::: Data for this task

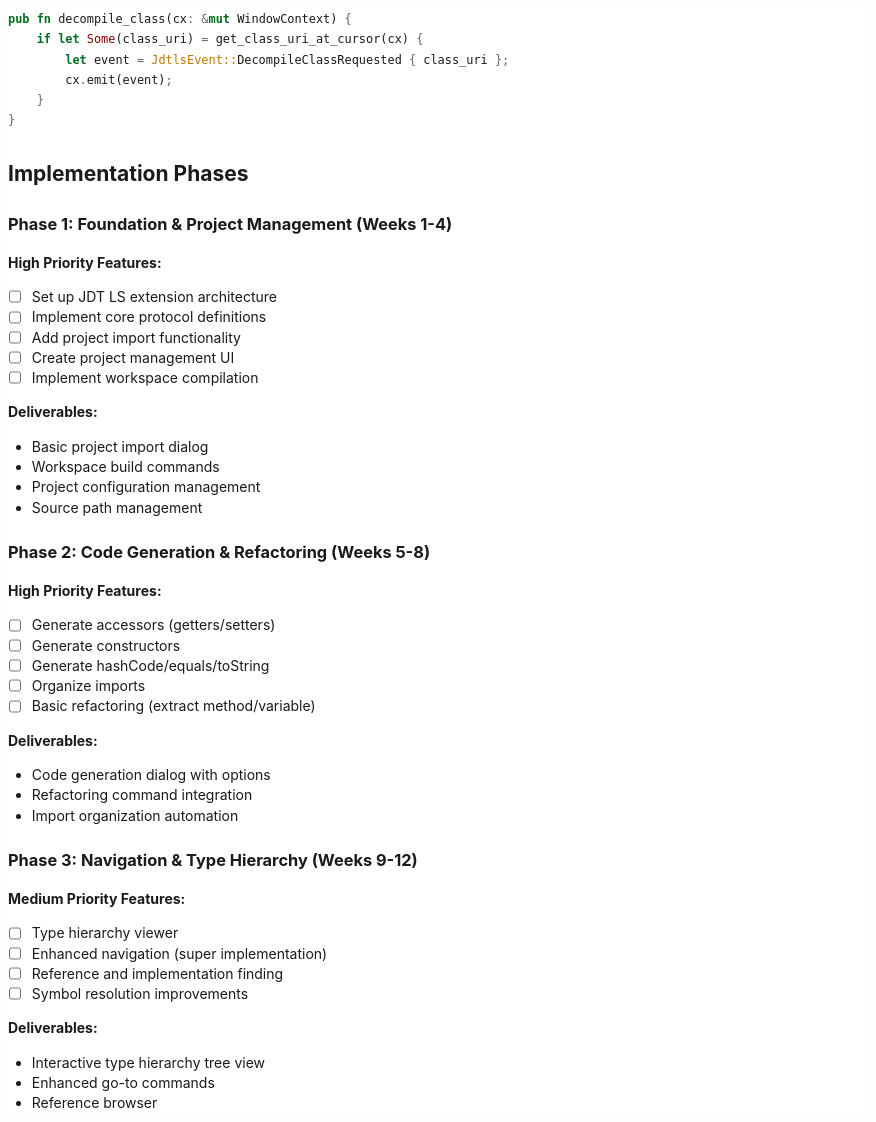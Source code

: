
 ```rust
pub fn decompile_class(cx: &mut WindowContext) {
    if let Some(class_uri) = get_class_uri_at_cursor(cx) {
        let event = JdtlsEvent::DecompileClassRequested { class_uri };
        cx.emit(event);
    }
}
```

## Implementation Phases

### Phase 1: Foundation & Project Management (Weeks 1-4)

**High Priority Features:**
- [ ] Set up JDT LS extension architecture
- [ ] Implement core protocol definitions
- [ ] Add project import functionality
- [ ] Create project management UI
- [ ] Implement workspace compilation

**Deliverables:**
- Basic project import dialog
- Workspace build commands
- Project configuration management
- Source path management

### Phase 2: Code Generation & Refactoring (Weeks 5-8)

**High Priority Features:**
- [ ] Generate accessors (getters/setters)
- [ ] Generate constructors
- [ ] Generate hashCode/equals/toString
- [ ] Organize imports
- [ ] Basic refactoring (extract method/variable)

**Deliverables:**
- Code generation dialog with options
- Refactoring command integration
- Import organization automation

### Phase 3: Navigation & Type Hierarchy (Weeks 9-12)

**Medium Priority Features:**
- [ ] Type hierarchy viewer
- [ ] Enhanced navigation (super implementation)
- [ ] Reference and implementation finding
- [ ] Symbol resolution improvements

**Deliverables:**
- Interactive type hierarchy tree view
- Enhanced go-to commands
- Reference browser
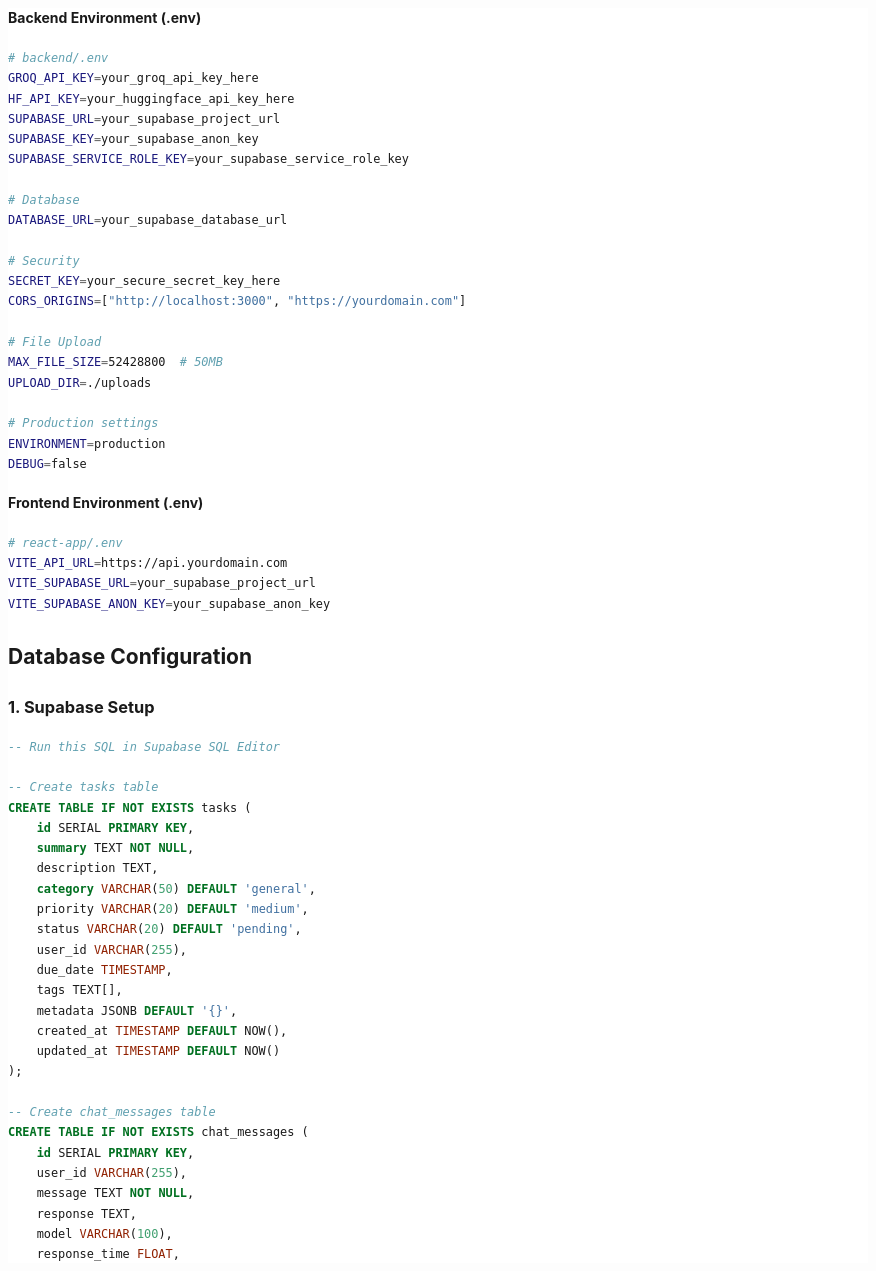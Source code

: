 #### Backend Environment (.env)
```bash
# backend/.env
GROQ_API_KEY=your_groq_api_key_here
HF_API_KEY=your_huggingface_api_key_here
SUPABASE_URL=your_supabase_project_url
SUPABASE_KEY=your_supabase_anon_key
SUPABASE_SERVICE_ROLE_KEY=your_supabase_service_role_key

# Database
DATABASE_URL=your_supabase_database_url

# Security
SECRET_KEY=your_secure_secret_key_here
CORS_ORIGINS=["http://localhost:3000", "https://yourdomain.com"]

# File Upload
MAX_FILE_SIZE=52428800  # 50MB
UPLOAD_DIR=./uploads

# Production settings
ENVIRONMENT=production
DEBUG=false
```

#### Frontend Environment (.env)
```bash
# react-app/.env
VITE_API_URL=https://api.yourdomain.com
VITE_SUPABASE_URL=your_supabase_project_url
VITE_SUPABASE_ANON_KEY=your_supabase_anon_key
```

## Database Configuration

### 1. Supabase Setup
```sql
-- Run this SQL in Supabase SQL Editor

-- Create tasks table
CREATE TABLE IF NOT EXISTS tasks (
    id SERIAL PRIMARY KEY,
    summary TEXT NOT NULL,
    description TEXT,
    category VARCHAR(50) DEFAULT 'general',
    priority VARCHAR(20) DEFAULT 'medium',
    status VARCHAR(20) DEFAULT 'pending',
    user_id VARCHAR(255),
    due_date TIMESTAMP,
    tags TEXT[],
    metadata JSONB DEFAULT '{}',
    created_at TIMESTAMP DEFAULT NOW(),
    updated_at TIMESTAMP DEFAULT NOW()
);

-- Create chat_messages table
CREATE TABLE IF NOT EXISTS chat_messages (
    id SERIAL PRIMARY KEY,
    user_id VARCHAR(255),
    message TEXT NOT NULL,
    response TEXT,
    model VARCHAR(100),
    response_time FLOAT,
```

::::::

Aim of the exercise:
Excluding every picture, write out each record word for word.

Task solution:
Source code

:
 ```rust
pub fn decompile_class(cx: &mut WindowContext) {
    if let Some(class_uri) = get_class_uri_at_cursor(cx) {
        let event = JdtlsEvent::DecompileClassRequested { class_uri };
        cx.emit(event);
    }
}
```

## Implementation Phases

### Phase 1: Foundation & Project Management (Weeks 1-4)

**High Priority Features:**
- [ ] Set up JDT LS extension architecture
- [ ] Implement core protocol definitions
- [ ] Add project import functionality
- [ ] Create project management UI
- [ ] Implement workspace compilation

**Deliverables:**
- Basic project import dialog
- Workspace build commands
- Project configuration management
- Source path management

### Phase 2: Code Generation & Refactoring (Weeks 5-8)

**High Priority Features:**
- [ ] Generate accessors (getters/setters)
- [ ] Generate constructors
- [ ] Generate hashCode/equals/toString
- [ ] Organize imports
- [ ] Basic refactoring (extract method/variable)

**Deliverables:**
- Code generation dialog with options
- Refactoring command integration
- Import organization automation

### Phase 3: Navigation & Type Hierarchy (Weeks 9-12)

**Medium Priority Features:**
- [ ] Type hierarchy viewer
- [ ] Enhanced navigation (super implementation)
- [ ] Reference and implementation finding
- [ ] Symbol resolution improvements

**Deliverables:**
- Interactive type hierarchy tree view
- Enhanced go-to commands
- Reference browser
Source code

: #### Backend Environment (.env)
```bash
# backend/.env
GROQ_API_KEY=your_groq_api_key_here
HF_API_KEY=your_huggingface_api_key_here
SUPABASE_URL=your_supabase_project_url
SUPABASE_KEY=your_supabase_anon_key
SUPABASE_SERVICE_ROLE_KEY=your_supabase_service_role_key

# Database
DATABASE_URL=your_supabase_database_url

# Security
SECRET_KEY=your_secure_secret_key_here
CORS_ORIGINS=["http://localhost:3000", "https://yourdomain.com"]

# File Upload
MAX_FILE_SIZE=52428800  # 50MB
UPLOAD_DIR=./uploads

# Production settings
ENVIRONMENT=production
DEBUG=false
```

#### Frontend Environment (.env)
```bash
# react-app/.env
VITE_API_URL=https://api.yourdomain.com
VITE_SUPABASE_URL=your_supabase_project_url
VITE_SUPABASE_ANON_KEY=your_supabase_anon_key
```

## Database Configuration

### 1. Supabase Setup
```sql
-- Run this SQL in Supabase SQL Editor

-- Create tasks table
CREATE TABLE IF NOT EXISTS tasks (
    id SERIAL PRIMARY KEY,
    summary TEXT NOT NULL,
    description TEXT,
    category VARCHAR(50) DEFAULT 'general',
    priority VARCHAR(20) DEFAULT 'medium',
    status VARCHAR(20) DEFAULT 'pending',
    user_id VARCHAR(255),
    due_date TIMESTAMP,
    tags TEXT[],
    metadata JSONB DEFAULT '{}',
    created_at TIMESTAMP DEFAULT NOW(),
    updated_at TIMESTAMP DEFAULT NOW()
);

-- Create chat_messages table
CREATE TABLE IF NOT EXISTS chat_messages (
    id SERIAL PRIMARY KEY,
    user_id VARCHAR(255),
    message TEXT NOT NULL,
    response TEXT,
    model VARCHAR(100),
    response_time FLOAT,
```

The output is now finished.